I'm not sure exactly what I said, but I think I asked her something like "is that what you're wearing?", probably with some judgement in my tone. I then said that the skirt was nice but quite short. She commented that it was ethically sourced and made from recycled material!
She then asked me what was wrong with what she was wearing. I couldn't really articulate a response, but I also found myself wondering what her dad would think about her going out like that. She then said did I want her to change her top. I said no, but she did anyway, and put on a t-shirt with sleeves. She said that she had considered this top originally but decided on the strappy one because it's hot today and she thought it went better with the skirt.
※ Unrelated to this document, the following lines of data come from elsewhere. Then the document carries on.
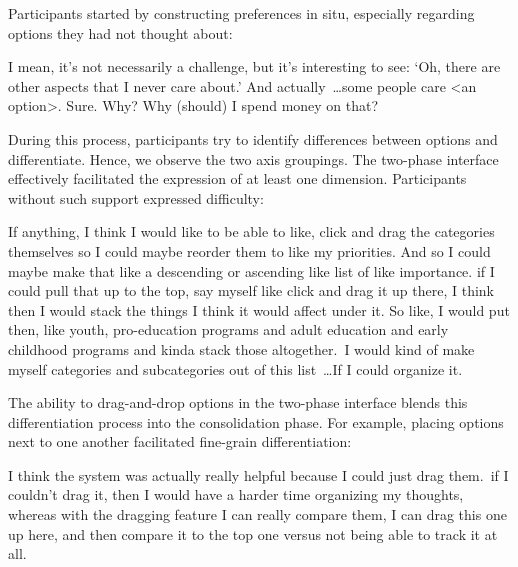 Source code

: Participants started by constructing preferences in situ, especially regarding options they had not thought about:
\begin{displayquote}

    I mean, it's not necessarily a challenge, but it's interesting to see: `Oh, there are other aspects that I never care about.' And actually~\ldots some people care <an option>. Sure. Why? Why (should) I spend money on that? \\\hfill{}
\end{displayquote}

During this process, participants try to identify differences between options and differentiate. Hence, we observe the two axis groupings. The two-phase interface effectively facilitated the expression of at least one dimension. Participants without such support expressed difficulty:

\begin{displayquote}
    If anything, I think I would like to be able to like, click and drag the categories themselves so I could maybe reorder them to like my priorities. And so I could maybe make that like a descending or ascending like list of like importance. \bracketellipsis if I could pull that up to the top, say myself like click and drag it up there, I think then I would stack the things I think it would affect under it. So like, I would put then, like youth, pro-education programs and adult education and early childhood programs and kinda stack those altogether.~\bracketellipsis I would kind of make myself categories and subcategories out of this list~\ldots If I could organize it. \hfill{}
\end{displayquote}

The ability to drag-and-drop options in the two-phase interface blends this differentiation process into the consolidation phase. For example, placing options next to one another facilitated fine-grain differentiation:

\begin{displayquote}
    I think the system was actually really helpful because I could just drag them.~\bracketellipsis if I couldn't drag it, then I would have a harder time organizing my thoughts, whereas with the dragging feature I can really compare them, I can drag this one up here, and then compare it to the top one versus not being able to track it at all. \\\hfill{}
\end{displayquote}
In one way, I felt better when she had the t-shirt on, as she was more covered up, but on the other hand, I hated myself for even thinking about it. Why should I actually care if her shoulders are exposed ffs? And actually, she was right that the strappy top actually looked a bit better with the skirt.
I told her that it wasn't my place to tell her what to wear, and that she should wear whatever she liked. She then got a bit tearful and said that she didn't want to be judged. We talked about it some more, and then she said that as a feminist, she felt that she should be allowed to wear what she felt good in. I agreed, and she went back to wearing the strappy top. She did put a jacket on top, but I think that was just for my benefit, and I'm sure it probably came off a few meters down the road.
I gave her a hug before she went out and told her that she looked lovely (she actually did) and that my reaction was my problem, not hers. She seemed ok at this point, and has hopefully long since forgotten about it all.
However, I am bothered by my reaction and need help processing it. Objectively speaking, there really wasn't anything wrong with what she was wearing, so why did I have such a visceral reaction when I saw what she was wearing?